To describe this album as music would be too limiting to what Sunn O))) would wish to achieve. This album is nothing more than a creative audio landscape, which encompasses some very vague musical elements. Certain instrumentation such as SOMA‘s guitar is used to create an intense listening environment, often times playing one chord and leaving it there for multiple bars. To fully understand this piece of art, the thought that it transcends everything that is truly traditional about music must be realised for the album to fully make sense, and not seem like pure noise for the sake of it.
This thought pattern is interrupted, however, at the end of the album, with the most awful screeching noise imaginable made by Greg Anderson. The electronic noises on this album aren’t pleasant at the best of times, often creating a depressing and intense atmosphere in which the tracks would carry on, but the sound of the pure screech from the amps for 20 seconds to end this album is certainly the least musical decision of them all. This, however, works in praise to the duo as the want for them to create something conventional and something radio-friendly was never their intention. Sunn O))) and their ideals is to elicit a response from the listener, and to choose to end on something like this creates the best response imaginable.

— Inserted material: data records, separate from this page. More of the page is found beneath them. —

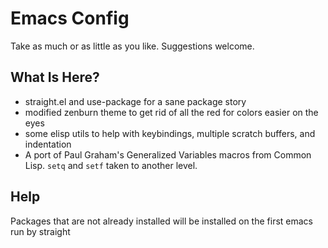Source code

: 
# Emacs Config

Take as much or as little as you like. Suggestions welcome. 


## What Is Here?

  - straight.el and use-package for a sane package story
  - modified zenburn theme to get rid of all the red for colors easier on the eyes
  - some elisp utils to help with keybindings, multiple scratch buffers, and indentation
  - A port of Paul Graham's Generalized Variables macros from Common Lisp. `setq` and `setf` taken to another level.

## Help

Packages that are not already installed will be installed on the first emacs run by straight




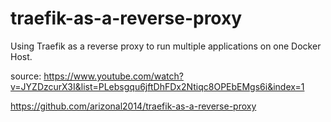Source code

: # traefik-as-a-reverse-proxy
Using Traefik as a reverse proxy to run multiple applications on one Docker Host.


source: https://www.youtube.com/watch?v=JYZDzcurX3I&list=PLebsgqu6jftDhFDx2Ntiqc8OPEbEMgs6i&index=1

https://github.com/arizonal2014/traefik-as-a-reverse-proxy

‘II’ is the most familiar part of them all with a riff that sounds almost like Black Sabbath… that is Black Sabbath played 300 times slower for 9 minutes. This calling point is the most accessible part of their music, and definitely the most musical notes of the entire album. This, however, is being very liberal with the terms, and would still create a response from most listeners, either good or bad.
To say this album would appeal to people looking for actual songs or really any part of music would be dishonest from the truth. This album transcends music, and for a band to really do that to the effect that Sunn O))) can is a credit onto itself.